In theory, one of the appealing aspects of Hadoop is that one can use commodity servers with DAS to inexpensively and rapidly spin up clusters. However, if you have invested in storage management, and have concerns about compliance, availability, governance, and information management, you might not find the Hadoop barebones approach appealing whatsoever.
That is, if you run a tight data center, why litter it with a commodity server farm that introduces additional headaches from a cost, management, and risk perspective? Symantec, through its Veritas Cluster File System (CFS), long a harbinger of storage management best practices, just made a fascinating and free option available to its customers who want to dive into Hadoop without leaving behind investments they have made in optimizing storage, governance, and security. Symantec calls its offering Symantec Enterprise Solution for Hadoop. Here's a 3 minute video on how it works.
How specifically does Symantec's Hadoop solution help customers? First, IT has tried to run away from server sprawl for many years - interest in virtualization, appliances, and cloud/SaaS are proof points. While the commodity server/DAS approach works for Web 2.0 companies who possess plenty of deep in-house technical personnel to make it work and keep it working, most enterprises want to deal with fewer boxes. Symantec's approach eliminates or reduces the need to add hardware for Hadoop.
Second, in order to make Hadoop work there is a fair amount of data replication between nodes, and Hadoopists should be prepared for plenty of data migration to populate Hadoop in the first place. For Hadoop, the embedded and external information management requirements are considerable. Again, the Symantec approach of using data in-place reduces overall data footprint and data movement requirements.
Finally, Hadoop has a bit of an availability reputation problem, due to the single-point of failure possibilities associated with Name Node and Job Tracker. Symantec supplants Name Node with CFS to make Hadoop HA, and uses VCS (Veritas Cluster Server) to overlay the frailties of Job Tracker.
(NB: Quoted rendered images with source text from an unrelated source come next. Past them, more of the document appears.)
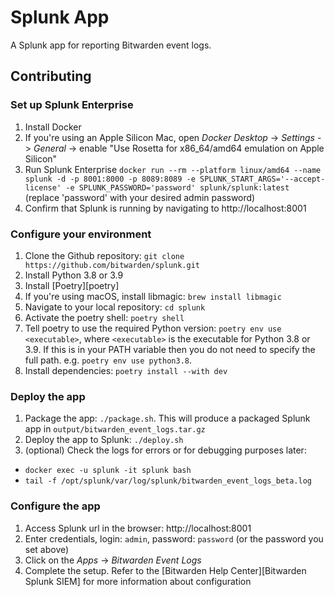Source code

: # Splunk App

A Splunk app for reporting Bitwarden event logs.

## Contributing

### Set up Splunk Enterprise

1. Install Docker
2. If you're using an Apple Silicon Mac, open _Docker Desktop_ -> _Settings_ -> _General_ -> enable
   "Use Rosetta for x86_64/amd64 emulation on Apple Silicon"
3. Run Splunk Enterprise
   `docker run --rm --platform linux/amd64 --name splunk -d -p 8001:8000 -p 8089:8089 -e SPLUNK_START_ARGS='--accept-license' -e SPLUNK_PASSWORD='password' splunk/splunk:latest`
   (replace 'password' with your desired admin password)
4. Confirm that Splunk is running by navigating to http://localhost:8001

### Configure your environment

1. Clone the Github repository: `git clone https://github.com/bitwarden/splunk.git`
2. Install Python 3.8 or 3.9
3. Install [Poetry][poetry]
4. If you're using macOS, install libmagic: `brew install libmagic`
5. Navigate to your local repository: `cd splunk`
6. Activate the poetry shell: `poetry shell`
7. Tell poetry to use the required Python version: `poetry env use <executable>`, where
   `<executable>` is the executable for Python 3.8 or 3.9. If this is in your PATH variable then you
   do not need to specify the full path. e.g. `poetry env use python3.8`.
8. Install dependencies: `poetry install --with dev`

### Deploy the app

1. Package the app: `./package.sh`. This will produce a packaged Splunk app in
   `output/bitwarden_event_logs.tar.gz`
2. Deploy the app to Splunk: `./deploy.sh`
3. (optional) Check the logs for errors or for debugging purposes later:

- `docker exec -u splunk -it splunk bash`
- `tail -f /opt/splunk/var/log/splunk/bitwarden_event_logs_beta.log`

### Configure the app

1. Access Splunk url in the browser: http://localhost:8001
2. Enter credentials, login: `admin`, password: `password` (or the password you set above)
3. Click on the _Apps_ -> _Bitwarden Event Logs_
4. Complete the setup. Refer to the [Bitwarden Help Center][Bitwarden Splunk SIEM] for more
   information about configuration
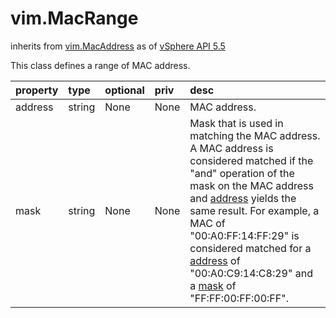 vim.MacRange
============
inherits from [vim.MacAddress](docs/vim.MacAddress.md)
as of [vSphere API 5.5](vim.version.md#vim.version.version9)


This class defines a range of MAC address.

| property | type | optional | priv | desc |
|:---------|:-----|:---------|:-----|:-----|
| address | string | None | None | MAC address. |
| mask | string | None | None | Mask that is used in matching the MAC address. A MAC address is   considered matched if the "and" operation of the mask on the   MAC address and <a href="vim.MacRange.md#address">address</a> yields the same result.   For example, a MAC of "00:A0:FF:14:FF:29" is considered matched   for a <a href="vim.MacRange.md#address">address</a> of "00:A0:C9:14:C8:29" and a   <a href="vim.MacRange.md#mask">mask</a> of "FF:FF:00:FF:00:FF". |


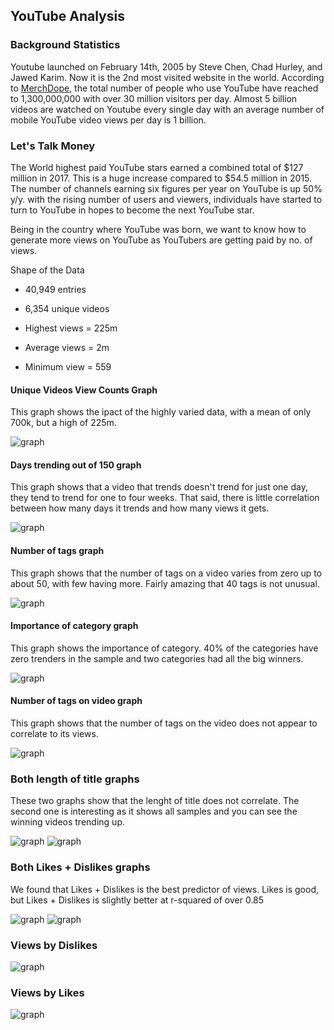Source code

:## YouTube Analysis

### Background Statistics

Youtube launched on February 14th, 2005 by Steve Chen, Chad Hurley, and Jawed Karim. Now it is the 2nd most visited website in the world. According to [MerchDope](https://merchdope.com/youtube-stats/), the total number of people who use YouTube have reached to 1,300,000,000 with over 30 million visitors per day. Almost 5 billion videos are watched on Youtube every single day with an average number of mobile YouTube video views per day is 1 billion.

### Let's Talk Money

The World highest paid YouTube stars earned a combined total of $127 million in 2017. This is a huge increase compared to $54.5 million in 2015. The number of channels earning six figures per year on YouTube is up 50% y/y. with the rising number of users and viewers, individuals have started to turn to YouTube in hopes to become the next YouTube star. 

Being in the country where YouTube was born, we want to know how to generate more views on YouTube as YouTubers are getting paid by no. of views.

Shape of the Data

* 40,949 entries

* 6,354 unique videos

* Highest views = 225m

* Average views = 2m

* Minimum view = 559



#### Unique Videos View Counts Graph
This graph shows the ipact of the highly varied data, with a mean of only 700k, but a high of 225m. 

![graph](images/unique_vids.png)

#### Days trending out of 150 graph
This graph shows that a video that trends doesn't trend for just one day, they  tend to trend for one to four weeks. That said, there is little correlation between how many days it trends and how many views it gets. 

![graph](images/days_trending.png)

#### Number of tags graph
This graph shows that the number of tags on a video varies from zero up to about 50, with few having more. Fairly amazing that 40 tags is not unusual. 

![graph](images/num_of_tags.png)

#### Importance of category graph
This graph shows the importance of category. 40% of the categories have zero trenders in the sample and two categories had all the big winners. 

![graph](images/imp_of_cag.png)

#### Number of tags on video graph
This graph shows that the number of tags on the video does not appear to correlate to its views. 

![graph](images/no_tags_vid.png)

### Both length of title graphs
These two graphs show that the lenght of title does not correlate. The second one is interesting as it shows all samples and you can see the winning videos trending up. 

![graph](images/len_of_title1.png)
![graph](images/len_of_title2.png)

### Both Likes + Dislikes graphs
We found that Likes + Dislikes is the best predictor of views. Likes is good, but Likes + Dislikes is slightly better at r-squared of over 0.85

![graph](images/likes1.png)
![graph](images/likes2.png)

### Views by Dislikes

![graph](images/viewsVdislikes_bycountry1.png)

### Views by Likes

![graph](images/viewsVlikes_bycountry4.png)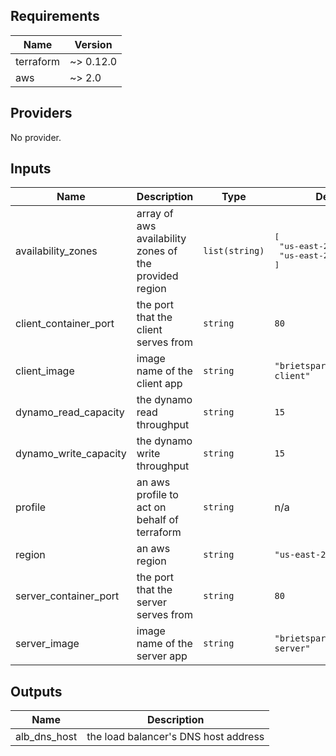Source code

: ## Requirements

| Name | Version |
|------|---------|
| terraform | ~> 0.12.0 |
| aws | ~> 2.0 |

## Providers

No provider.

## Inputs

| Name | Description | Type | Default | Required |
|------|-------------|------|---------|:--------:|
| availability\_zones | array of aws availability zones of the provided region | `list(string)` | <pre>[<br>  "us-east-2a",<br>  "us-east-2b"<br>]</pre> | no |
| client\_container\_port | the port that the client serves from | `string` | `80` | no |
| client\_image | image name of the client app | `string` | `"brietsparks/guestbook-client"` | no |
| dynamo\_read\_capacity | the dynamo read throughput | `string` | `15` | no |
| dynamo\_write\_capacity | the dynamo write throughput | `string` | `15` | no |
| profile | an aws profile to act on behalf of terraform | `string` | n/a | yes |
| region | an aws region | `string` | `"us-east-2"` | no |
| server\_container\_port | the port that the server serves from | `string` | `80` | no |
| server\_image | image name of the server app | `string` | `"brietsparks/guestbook-server"` | no |

## Outputs

| Name | Description |
|------|-------------|
| alb\_dns\_host | the load balancer's DNS host address |

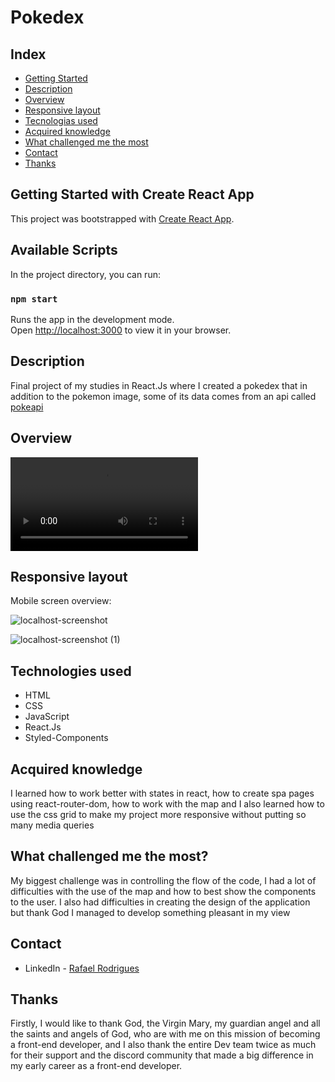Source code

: <h1>Pokedex</h1>

## Index

- [Getting Started](#getting-started-with-create-react-app)
- [Description](#description)
- [Overview](#overview)
- [Responsive layout](#responsive-layout)
- [Tecnologias used](#technologies-used)
- [Acquired knowledge](#acquired-knowledge)
- [What challenged me the most](#what-challenged-me-the-most)
- [Contact](#contact)
- [Thanks](#thanks)

## Getting Started with Create React App

This project was bootstrapped with [Create React App](https://github.com/facebook/create-react-app).

## Available Scripts

In the project directory, you can run:

### `npm start`

Runs the app in the development mode.\
Open [http://localhost:3000](http://localhost:3000) to view it in your browser.

## Description

Final project of my studies in React.Js where I created a pokedex that in addition to the pokemon image, some of its data comes from an api called [pokeapi](https://pokeapi.co/)

## Overview

<video controls autoplay="true" loop>
<source src="src/images/overview.mp4" type="video/mp4">
</video>


## Responsive layout

Mobile screen overview:

![localhost-screenshot](https://user-images.githubusercontent.com/106329803/217236571-1c2051ad-3595-4187-a50a-7208135d75cc.png)

![localhost-screenshot (1)](https://user-images.githubusercontent.com/106329803/217236432-66b5d58d-414e-4225-b952-47ac4d3b0f7e.png)




## Technologies used

- HTML
- CSS
- JavaScript
- React.Js
- Styled-Components

## Acquired knowledge

I learned how to work better with states in react, how to create spa pages using react-router-dom, how to work with the map and I also learned how to use the css grid to make my project more responsive without putting so many media queries

## What challenged me the most?

My biggest challenge was in controlling the flow of the code, I had a lot of difficulties with the use of the map and how to best show the components to the user. I also had difficulties in creating the design of the application but thank God I managed to develop something pleasant in my view

## Contact

- LinkedIn - [Rafael Rodrigues](https://github.com/rafael-rodrigues01)

## Thanks

Firstly, I would like to thank God, the Virgin Mary, my guardian angel and all the saints and angels of God, who are with me on this mission of becoming a front-end developer, and I also thank the entire Dev team twice as much for their support and the discord community that made a big difference in my early career as a front-end developer.
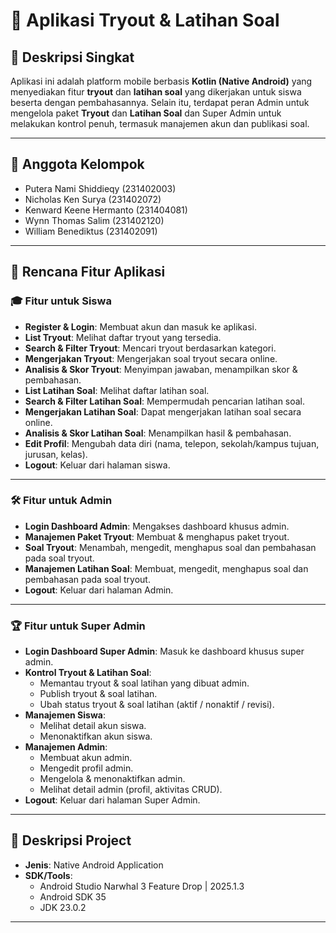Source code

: 
# 📘 Aplikasi Tryout & Latihan Soal

## 📝 Deskripsi Singkat
Aplikasi ini adalah platform mobile berbasis **Kotlin (Native Android)** yang menyediakan fitur **tryout** dan **latihan soal** yang dikerjakan untuk siswa beserta dengan pembahasannya. Selain itu, terdapat peran Admin untuk mengelola paket **Tryout** dan **Latihan Soal** dan Super Admin untuk melakukan kontrol penuh, termasuk manajemen akun dan publikasi soal.

---

## 👥 Anggota Kelompok
- Putera Nami Shiddieqy (231402003)
- Nicholas Ken Surya (231402072)
- Kenward Keene Hermanto (231404081)
- Wynn Thomas Salim (231402120)
- William Benediktus (231402091)

---

## 🚀 Rencana Fitur Aplikasi

### 🎓 Fitur untuk **Siswa**
- **Register & Login**: Membuat akun dan masuk ke aplikasi.  
- **List Tryout**: Melihat daftar tryout yang tersedia.  
- **Search & Filter Tryout**: Mencari tryout berdasarkan kategori.  
- **Mengerjakan Tryout**: Mengerjakan soal tryout secara online.  
- **Analisis & Skor Tryout**: Menyimpan jawaban, menampilkan skor & pembahasan.  
- **List Latihan Soal**: Melihat daftar latihan soal.  
- **Search & Filter Latihan Soal**: Mempermudah pencarian latihan soal.  
- **Mengerjakan Latihan Soal**: Dapat mengerjakan latihan soal secara online.  
- **Analisis & Skor Latihan Soal**: Menampilkan hasil & pembahasan.  
- **Edit Profil**: Mengubah data diri (nama, telepon, sekolah/kampus tujuan, jurusan, kelas).  
- **Logout**: Keluar dari halaman siswa.  

---

### 🛠️ Fitur untuk **Admin**
- **Login Dashboard Admin**: Mengakses dashboard khusus admin.  
- **Manajemen Paket Tryout**: Membuat & menghapus paket tryout.  
- **Soal Tryout**: Menambah, mengedit, menghapus soal dan pembahasan pada soal tryout.  
- **Manajemen Latihan Soal**: Membuat, mengedit, menghapus soal dan pembahasan pada soal tryout.  
- **Logout**: Keluar dari halaman Admin.  

---

### 🏆 Fitur untuk **Super Admin**
- **Login Dashboard Super Admin**: Masuk ke dashboard khusus super admin.  
- **Kontrol Tryout & Latihan Soal**:  
  - Memantau tryout & soal latihan yang dibuat admin.  
  - Publish tryout & soal latihan.  
  - Ubah status tryout & soal latihan (aktif / nonaktif / revisi).  
- **Manajemen Siswa**:  
  - Melihat detail akun siswa.  
  - Menonaktifkan akun siswa.  
- **Manajemen Admin**:  
  - Membuat akun admin.  
  - Mengedit profil admin.  
  - Mengelola & menonaktifkan admin.  
  - Melihat detail admin (profil, aktivitas CRUD).  
- **Logout**: Keluar dari halaman Super Admin.  

---

## 📖 Deskripsi Project
- **Jenis**: Native Android Application
- **SDK/Tools**:  
  - Android Studio Narwhal 3 Feature Drop | 2025.1.3
  - Android SDK 35
  - JDK 23.0.2

---

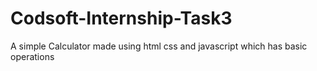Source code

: # Codsoft-Internship-Task3
A simple Calculator made using html css and javascript which has basic operations
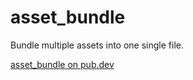 # asset_bundle

Bundle multiple assets into one single file.

[asset_bundle on pub.dev](https://pub.dev/packages/asset_bundle)
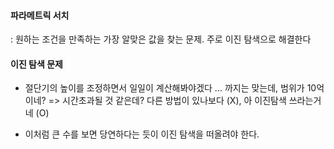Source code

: 
#### 파라메트릭 서치
: 원하는 조건을 만족하는 가장 알맞은 값을 찾는 문제. 주로 이진 탐색으로 해결한다

#### 이진 탐색 문제
- 절단기의 높이를 조정하면서 일일이 계산해봐야겠다 ... 까지는 맞는데, 범위가 10억이네? 
=> 시간초과될 것 같은데? 다른 방법이 있나보다 (X), 아 이진탐색 쓰라는거네 (O)


- 이처럼 큰 수를 보면 당연하다는 듯이 이진 탐색을 떠올려야 한다.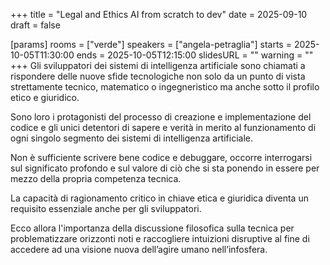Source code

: +++
title = "Legal and Ethics AI from scratch to dev"
date = 2025-09-10
draft = false

[params]
rooms = ["verde"]
speakers = ["angela-petraglia"]
starts = 2025-10-05T11:30:00
ends = 2025-10-05T12:15:00
slidesURL = ""
warning = ""
+++
Gli sviluppatori dei sistemi di intelligenza artificiale sono chiamati a rispondere delle nuove sfide tecnologiche non solo da un punto di vista strettamente tecnico, matematico o ingegneristico ma anche sotto il profilo etico e giuridico.

Sono loro i protagonisti del processo di creazione e implementazione del codice e gli unici detentori di sapere e verità in merito al funzionamento di ogni singolo segmento dei sistemi di intelligenza artificiale.

Non è sufficiente scrivere bene codice e debuggare, occorre interrogarsi sul significato profondo e sul valore di ciò che si sta ponendo in essere per mezzo della propria competenza tecnica.

La capacità di ragionamento critico in chiave etica e giuridica diventa un requisito essenziale anche per gli sviluppatori.

Ecco allora l'importanza della discussione filosofica sulla tecnica per problematizzare orizzonti noti e raccogliere intuizioni disruptive al fine di accedere ad una visione nuova dell’agire umano nell’infosfera.
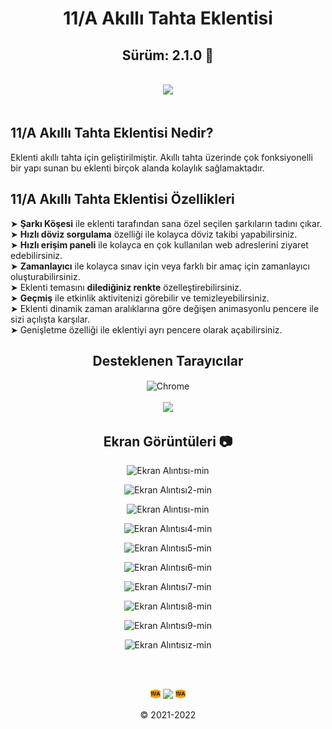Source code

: <div align="center">
  
# 11/A Akıllı Tahta Eklentisi 
## Sürüm: 2.1.0 🎉
 
<br> 
<a href="https://forms.gle/KjQJ32UaovhmBi1w9"><img src="https://img.shields.io/badge/EKLENT%C4%B0%20%C4%B0%C3%87%C4%B0N%20%C3%96NER%C4%B0DE%20BULUN-TIKLA-red?style=for-the-badge&logo=google&logoColor=white"></a>
</div>

<br>

## 11/A Akıllı Tahta Eklentisi Nedir?
Eklenti akıllı tahta için geliştirilmiştir.
Akıllı tahta üzerinde çok fonksiyonelli bir yapı sunan bu eklenti
birçok alanda kolaylık sağlamaktadır.

## 11/A Akıllı Tahta Eklentisi Özellikleri

➤ <b>Şarkı Köşesi</b> ile eklenti tarafından sana özel seçilen şarkıların tadını çıkar. <br>
➤ <b>Hızlı döviz sorgulama</b> özelliği ile kolayca döviz takibi yapabilirsiniz. <br>
➤ <b>Hızlı erişim paneli</b> ile kolayca en çok kullanılan web adreslerini ziyaret edebilirsiniz. <br>
➤ <b>Zamanlayıcı</b> ile kolayca sınav için veya farklı bir amaç için zamanlayıcı oluşturabilirsiniz. <br>
➤ Eklenti temasını <b>dilediğiniz renkte</b> özelleştirebilirsiniz. <br>
➤ <b>Geçmiş</b> ile etkinlik aktivitenizi görebilir ve temizleyebilirsiniz. <br>
➤ Eklenti dinamik zaman aralıklarına göre değişen animasyonlu pencere ile sizi açılışta karşılar. <br>
➤ Genişletme özelliği ile eklentiyi ayrı pencere olarak açabilirsiniz. <br>

<div align="center">

## Desteklenen Tarayıcılar
  
<img width="64" alt="Chrome" src="https://user-images.githubusercontent.com/95717415/151046778-e77289cb-1542-4d46-ae73-de1ad231da32.png" align="center">
<br><br>
<img src="https://img.shields.io/badge/UYARI%3A-Eklenti%20sadece%20Chrome'da%20%C3%A7al%C4%B1%C5%9F%C4%B1r.-gray?labelColor=red">
  
## Ekran Görüntüleri 📷

![Ekran Alıntısı-min](https://user-images.githubusercontent.com/95717415/162773148-12f9220a-5af6-4471-8b3b-b99abde2c671.PNG)

![Ekran Alıntısı2-min](https://user-images.githubusercontent.com/95717415/162623860-61863512-30da-460a-8fda-18aef5b18244.PNG)

![Ekran Alıntısı-min](https://user-images.githubusercontent.com/95717415/162910434-5d42f7ef-708e-4c80-938d-a4b6621e6993.PNG)
  
![Ekran Alıntısı4-min](https://user-images.githubusercontent.com/95717415/162623870-4ec6a71d-7cff-48ca-a973-35a8d20e9c2d.PNG)
  
![Ekran Alıntısı5-min](https://user-images.githubusercontent.com/95717415/162623872-6378d8eb-429f-41c2-a14a-d00dc61ba82b.PNG)
  
![Ekran Alıntısı6-min](https://user-images.githubusercontent.com/95717415/162623874-ca9b75a9-49f0-41da-957e-63e9c6ee4f61.PNG)
  
![Ekran Alıntısı7-min](https://user-images.githubusercontent.com/95717415/162623875-c1b2cc6b-50a6-4f96-83ca-f9f33c8b885b.PNG)
  
![Ekran Alıntısı8-min](https://user-images.githubusercontent.com/95717415/162623879-d7fff8f2-3f38-4db8-aa15-72289f2184b7.PNG)
  
![Ekran Alıntısı9-min](https://user-images.githubusercontent.com/95717415/162623891-a22a0d15-22cf-4cdb-8a36-d0cd4bf80208.PNG)
  
![Ekran Alıntısız-min](https://user-images.githubusercontent.com/95717415/162910480-dc0f341d-74db-4687-a9c2-1ec32f379ee6.PNG)

<br><br>

![16](https://raw.githubusercontent.com/kortopal/11A/main/11A%20Eklenti/img/16.png) <img src="https://img.shields.io/badge/developed%20by-Ekin-red?labelColor=gray"> ![16](https://raw.githubusercontent.com/kortopal/11A/main/11A%20Eklenti/img/16.png)

© 2021-2022
</div>

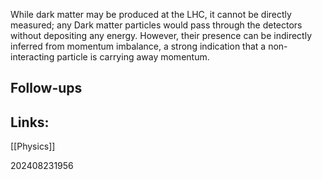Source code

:While dark matter may be produced at the LHC, it cannot be directly measured; any Dark matter particles would pass through the detectors without depositing any energy. However, their presence can be indirectly inferred from momentum imbalance, a strong indication that a non-interacting particle is carrying away momentum. 


## Follow-ups


## Links: 
[[Physics]]


202408231956
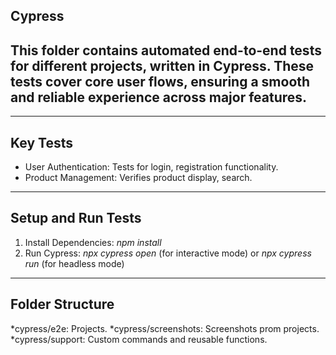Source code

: ## Cypress 

## This folder contains automated end-to-end tests for different projects, written in Cypress. These tests cover core user flows, ensuring a smooth and reliable experience across major features.
------------------------------------------------------------------------------------------------------------------------------------------------------------------------------------------------
## Key Tests

* User Authentication: Tests for login, registration functionality.
* Product Management: Verifies product display, search.
--------------------------------------------------------------------------------------------------------
## Setup and Run Tests

1. Install Dependencies: *npm install*
2. Run Cypress: *npx cypress open* (for interactive mode) or *npx cypress run* (for headless mode)
--------------------------------------------------------------------------------------------------------

## Folder Structure

*cypress/e2e: Projects.
*cypress/screenshots: Screenshots prom projects.
*cypress/support: Custom commands and reusable functions.
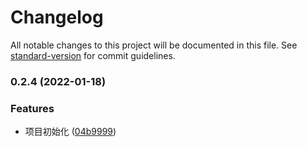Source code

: # Changelog

All notable changes to this project will be documented in this file. See [standard-version](https://github.com/conventional-changelog/standard-version) for commit guidelines.

### 0.2.4 (2022-01-18)


### Features

* 项目初始化 ([04b9999](http://172.16.11.133/front-end/smartui/icons/commit/04b99991a9a7f4777dabdaa4d5362d999eb9a1da))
Symantec primarily accomplishes "instant Hadoop" by (a) adding a connector for CFS and (b) rerouting HDFS through CFS. Is what Symantec doing pure Hadoop? Well, MapReduce runs fine in CFS mode, and Symantec has partnered with Hortonworks for Hadoop distribution and support (the Symantec piece is free to CFS customers, but you will pay for the Hortonworks distribution as you normally would). Rather incredibly, if you are an existing CFS customer you can download the connector for free from Symantec, download the Hortonworks distribution, and literally be running Hadoop in a day or less.
Are there limitations? Potentially, because you are potentially running down production paths to your data for Hadoop, so this CFS-based reuse of your existing data infrastructure may require some careful timing. You may need to run Hadoop at off hours if possible, but if you can you will have attained hardware-less Hadoop. If you don't want Hadoop to travel down production data paths, instead you could, with minimal hardware investment, still benefit from Enterprise Solution for Hadoop by taking advantage of CFS/VCS native storage optimization, protection, high availability and disaster recovery for Hadoop, in either a dedicated cluster or in a hybrid mode (CFS enables you to mix the old with the new).
Note that Symantec Enterprise Solution for Hadoop does not strictly require Hortonworks, which means if you already have chosen other Hadoop distribution(s), or have settled on pure, open source Hadoop, you still receive support for Symantec for CFS/VCS, but will need to find other support arrangements for Hadoop. At least with Hortonworks the implementation path is clear.
That said, ESG expects Symantec will try to add other Hadoop distributions, and to partner with other big data ecosystem providers, particularly on the visualization layer. For example, Datameer and Tableau on top of CFS-based Hadoop with one of the popular distributions would make for an enticing end-to-end fast path for companies to dip their toes and trunks into Hadoop-based analytics.
I am not suggesting that using CFS will replace the need for analytics databases, data warehouses, and dedicated infrastructure for analytics. However, for customers of CFS, and for potential Hadoopists looking to ride the elephant in a safer and more protected manner, Symantec Enterprise Solution for Hadoop introduces a tantalizing, and speedy, option.